Di tengah dinamika kampanye pilkada ini, politik identitas menjadi alat yang sering dimanfaatkan politisi untuk mendapatkan kekuasaan.
Akan tetapi, agama yang seharusnya menjadi sumber moralitas kini kerap dijadikan sarana untuk memecah belah masyarakat dan membentuk dukungan politik.
Kondisi tersebut menggambarkan bagaimana iman dapat dimanipulasi demi ambisi kekuasaan yang bersifat sementara.
Fenomena ini, yang semakin marak dalam pemilu atau masa-masa politik seperti sekarang ini, misalnya, kita sering melihat bagaimana politisi menggunakan identitas keagamaan untuk mendapatkan dukungan dari kelompok tertentu, bahkan sampai menekan lawan politik dengan tuduhan yang berbau agama.
Misalnya, mengklaim bahwa mereka adalah satu-satunya yang bisa menjaga nilai-nilai agama, sementara pihak lawan dianggap sebagai ancaman terhadap kelestarian agama tersebut.
Politik identitas berbasis agama ini menjadi sangat berbahaya karena bisa merusak persatuan masyarakat yang sebelumnya hidup rukun dengan berbagai perbedaan.
Dari pada memajukan politisi yang menggunakan politik identitas lebih sering menciptakan polarisasi dan ketakutan antar kelompok.
Masyarakat yang seharusnya bersatu dalam menghadapi tantangan bersama, malah menjadi terpecah oleh narasi-narasi yang menyudutkan kelompok lain berdasarkan agama.

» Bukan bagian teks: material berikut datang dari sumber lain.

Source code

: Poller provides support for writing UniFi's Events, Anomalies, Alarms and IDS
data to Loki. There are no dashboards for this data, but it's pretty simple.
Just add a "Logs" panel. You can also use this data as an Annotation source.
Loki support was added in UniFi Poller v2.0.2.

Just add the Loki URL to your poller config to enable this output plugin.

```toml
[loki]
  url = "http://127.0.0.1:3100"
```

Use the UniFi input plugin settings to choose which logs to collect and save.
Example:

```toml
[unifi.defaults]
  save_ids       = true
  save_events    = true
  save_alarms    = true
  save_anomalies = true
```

Efeknya tidak hanya terbatas pada retorika saja akan tetapi juga dapat memicu sikap intoleran, diskriminasi, hingga tindakan kekerasan. Tempat ibadah seperti masjid, yang idealnya menjadi ruang persatuan, terkadang berubah fungsi menjadi tempat kampanye terselubung.

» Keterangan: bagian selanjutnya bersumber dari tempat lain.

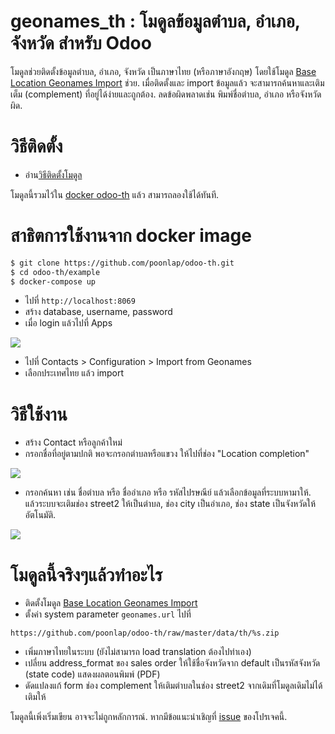 # geonames_th : โมดูลข้อมูลตำบล, อำเภอ, จังหวัด สำหรับ Odoo
โมดูลช่วยติดตั้งข้อมูลตำบล, อำเภอ, จังหวัด เป็นภาษาไทย (หรือภาษาอังกฤษ) โดยใช้โมดูล [Base Location Geonames Import](https://github.com/OCA/partner-contact/tree/13.0/base_location_geonames_import) ช่วย. เมื่อติดตั้งและ import ข้อมูลแล้ว จะสามารถค้นหาและเติมเต็ม (complement) ที่อยู่ได้ง่ายและถูกต้อง. ลดข้อผิดพลาดเช่น พิมพ์ชื่อตำบล, อำเภอ หรือจังหวัดผิด.

# วิธีติดตั้ง
- อ่าน[วิธีติดตั้งโมดูล](https://odoo-development.readthedocs.io/en/latest/odoo/usage/install-module.html)

โมดูลนี้รวมไว้ใน [docker odoo-th](https://hub.docker.com/r/poonlap/odoo-th) แล้ว สามารถลองใช้ได้ทันที.

# สาธิตการใช้งานจาก docker image
```bash
$ git clone https://github.com/poonlap/odoo-th.git
$ cd odoo-th/example
$ docker-compose up 
```
- ไปที่ `http://localhost:8069` 
- สร้าง database, username, password
- เมื่อ login แล้วไปที่ Apps

![](https://raw.githubusercontent.com/wiki/poonlap/odoo-th/images/geonames_th-install.png)

- ไปที่ Contacts > Configuration > Import from Geonames
- เลือกประเทศไทย แล้ว import

# วิธีใช้งาน
- สร้าง Contact หรือลูกค้าใหม่
- กรอกชื่อที่อยู่ตามปกติ พอจะกรอกตำบลหรือแขวง ให้ไปที่ช่อง "Location completion"

![](https://raw.githubusercontent.com/wiki/poonlap/odoo-th/images/geonames_th-input.png)

- กรอกค้นหา เช่น ชื่อตำบล หรือ ชื่ออำเภอ หรือ รหัสไปรษณีย์ แล้วเลือกข้อมูลที่ระบบหามาให้. แล้วระบบจะเติมช่อง street2 ให้เป็นตำบล, ช่อง city เป็นอำเภอ, ช่อง state เป็นจังหวัดให้อัตโนมัติ.

![](https://raw.githubusercontent.com/wiki/poonlap/odoo-th/images/geonames_th-completion.png)

# โมดูลนี้จริงๆแล้วทำอะไร
- ติดตั้งโมดูล [Base Location Geonames Import](https://github.com/OCA/partner-contact/tree/13.0/base_location_geonames_import)
- ตั้งค่า system parameter `geonames.url` ไปที่

```
https://github.com/poonlap/odoo-th/raw/master/data/th/%s.zip
```

- เพิ่มภาษาไทยในระบบ (ยังไม่สามารถ load translation ต้องไปทำเอง)
- เปลี่ยน address_format ของ sales order ให้ใช้ชื่อจังหวัดจาก default เป็นรหัสจังหวัด (state code) แสดงผลตอนพิมพ์ (PDF)
- ดัดแปลงแก้ form ช่อง complement ให้เติมตำบลในช่อง street2 จากเดิมที่โมดูลเดิมไม่ได้เติมให้

โมดูลนี้เพิ่งเริ่มเขียน อาจจะไม่ถูกหลักการณ์. หากมีข้อแนะนำเชิญที่ [issue](https://github.com/poonlap/geonames_th/issues) ของโปรเจคนี้.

Bahkan ayat-ayat suci sering disalahgunakan, bukan untuk menguatkan hubungan umat dengan Tuhan, melainkan untuk memperoleh dukungan politik. Di sinilah kesucian agama tercemari, dan nilai-nilai dasar agama yang seharusnya mengajarkan perdamaian dan keadilan malah dipakai untuk tujuan sebaliknya.
Di sisi lain, media sosial juga turut berperan dalam mempercepat penyebaran politik identitas. Banyak politisi memanfaatkan platform digital untuk menyebarkan narasi-narasi yang mengarah pada polarisasi keagamaan.

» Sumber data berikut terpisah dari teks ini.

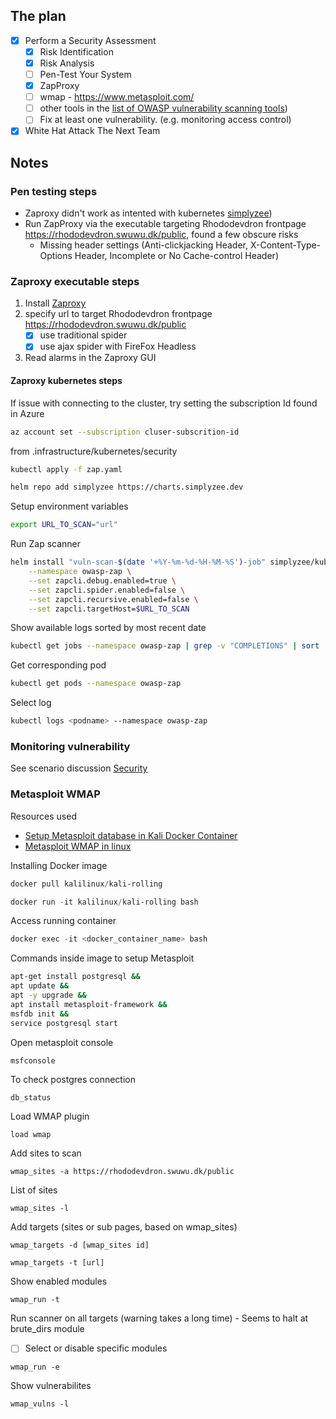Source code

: ## The plan
- [x] Perform a Security Assessment
    - [x] Risk Identification 
    - [x] Risk Analysis
    - [ ] Pen-Test Your System
    - [x] ZapProxy
    - [ ] wmap - https://www.metasploit.com/
    - [ ] other tools in the [list of OWASP vulnerability scanning tools](https://owasp.org/www-community/Vulnerability_Scanning_Tools))
    - [ ] Fix at least one vulnerability. (e.g. monitoring access control)

- [x] White Hat Attack The Next Team

## Notes

### Pen testing steps
- Zaproxy didn't work as intented with kubernetes [simplyzee](https://github.com/simplyzee/kube-owasp-zap))
- Run ZapProxy via the executable targeting Rhododevdron frontpage https://rhododevdron.swuwu.dk/public, found a few obscure risks
    -  Missing header settings (Anti-clickjacking Header, X-Content-Type-Options Header, Incomplete or No Cache-control Header)

### Zaproxy executable steps
1. Install [Zaproxy](https://www.zaproxy.org/download/)
2. specify url to target Rhododevdron frontpage https://rhododevdron.swuwu.dk/public
    - [x] use traditional spider
    - [x] use ajax spider with FireFox Headless
3. Read alarms in the Zaproxy GUI

#### Zaproxy kubernetes steps

If issue with connecting to the cluster, try setting the subscription Id found in Azure

```sh
az account set --subscription cluser-subscrition-id
```

from .infrastructure/kubernetes/security
```sh
kubectl apply -f zap.yaml
```

```sh
helm repo add simplyzee https://charts.simplyzee.dev
```

Setup environment variables

```sh
export URL_TO_SCAN="url"
```


Run Zap scanner
```sh
helm install "vuln-scan-$(date '+%Y-%m-%d-%H-%M-%S')-job" simplyzee/kube-owasp-zap \
    --namespace owasp-zap \
    --set zapcli.debug.enabled=true \
    --set zapcli.spider.enabled=false \
    --set zapcli.recursive.enabled=false \
    --set zapcli.targetHost=$URL_TO_SCAN
```

Show available logs sorted by most recent date

```sh
kubectl get jobs --namespace owasp-zap | grep -v "COMPLETIONS" | sort
```
Get corresponding pod
```sh
kubectl get pods --namespace owasp-zap
```

Select log
```sh
kubectl logs <podname> --namespace owasp-zap
```

### Monitoring vulnerability
See scenario discussion [Security](./session09_Security.md)


### Metasploit WMAP

Resources used
- [Setup Metasploit database in Kali Docker Container](https://gist.github.com/pich4ya/e7be40000c4fe7e487460dbebf1832fb)
- [Metasploit WMAP in linux](https://linuxhint.com/metasploit_vurnerability_scanner_linux/)

Installing Docker image
```ps1
docker pull kalilinux/kali-rolling 
```

```ps1
docker run -it kalilinux/kali-rolling bash
```

Access running container
```ps1
docker exec -it <docker_container_name> bash
```

Commands inside image to setup Metasploit
```sh
apt-get install postgresql &&
apt update && 
apt -y upgrade &&
apt install metasploit-framework &&
msfdb init &&
service postgresql start
```

Open metasploit console
```ps1
msfconsole
```

To check postgres connection
```msfconsole
db_status
```

Load WMAP plugin
```msfconsole
load wmap
```

Add sites to scan
```msfconsole
wmap_sites -a https://rhododevdron.swuwu.dk/public
```

List of sites
```msfconsole
wmap_sites -l
```

Add targets (sites or sub pages, based on wmap_sites) 
```msfconsole
wmap_targets -d [wmap_sites id] 
```

```msfconsole
wmap_targets -t [url]
```

Show enabled modules
```msfconsole
wmap_run -t
```

Run scanner on all targets (warning takes a long time) - Seems to halt at brute_dirs module
- [ ] Select or disable specific modules
```msfconsole
wmap_run -e
```

Show vulnerabilites 
```msfconsole
wmap_vulns -l
```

Dalam beberapa kasus, berita palsu (hoax) yang bersifat provokatif sering disebarkan untuk membangun ketakutan akan ancaman dari kelompok lain yang dianggap tidak sejalan dengan nilai agama tertentu. Ini semakin memperburuk situasi, karena masyarakat cenderung hanya menerima informasi yang memperkuat pandangan mereka, tanpa memverifikasi kebenarannya.
Iman, dalam konteks ini, kehilangan kesuciannya. Ia berubah menjadi barang dagangan politik yang diperjualbelikan dengan murah. Hal ini merusak esensi agama, yang sebenarnya mengajarkan cinta kasih dan keadilan. Banyak politisi yang mengklaim diri sebagai pembela agama, namun tidak konsisten dalam perilaku mereka.
Mereka hanya berfokus pada bagaimana memenangkan pemilu atau memperoleh kekuasaan, sementara nilai-nilai agama yang sebenarnya seperti kejujuran, keadilan, dan kasih sayang sering diabaikan. Pada akhirnya, masyarakat hanya dijadikan alat untuk meraih tujuan pribadi atau kelompok tertentu.
Sebagai masyarakat, kita perlu lebih kritis terhadap penggunaan politik identitas. Pemimpin yang baik tidak diukur dari seberapa religius ia mengklaim dirinya, tetapi dari kejujuran dan kemampuannya.
Kepemimpinan yang baik harus mampu membawa perubahan nyata bagi masyarakat, bukan sekadar menciptakan narasi keagamaan untuk meraih suara. Seharusnya kita tidak terpaku pada klaim religiusitas semata, tetapi menilai pemimpin berdasarkan tindakan mereka yang mencerminkan nilai-nilai agama yang sesungguhnya.
Kita perlu mengingat bahwa agama adalah jalan untuk mendekatkan diri kepada Tuhan, bukan alat untuk mencapai kekuasaan. Agama mengajarkan kita untuk hidup dengan damai, saling menghormati, dan bekerja keras untuk kebaikan bersama. Ketika agama dipergunakan hanya untuk kepentingan politik, maka kita telah mengkhianati pesan moral yang terkandung di dalamnya.
Jika praktik politik identitas dibiarkan, dampaknya akan melebihi masa jabatan para politisi. Ia akan meninggalkan warisan perpecahan, luka sosial, dan hilangnya rasa percaya di antara kelompok masyarakat. Maka, perlu direnungkan: apakah iman kita pantas diperdagangkan demi kekuasaan?
Dengan demikian, mari kita bersama-sama menjaga agar agama tetap menjadi pemandu spiritual yang murni, bukan alat untuk memenangkan kekuasaan. Politik identitas yang merusak keharmonisan sosial harus dihentikan, agar kita bisa hidup dalam masyarakat yang lebih adil, sejahtera, dan damai.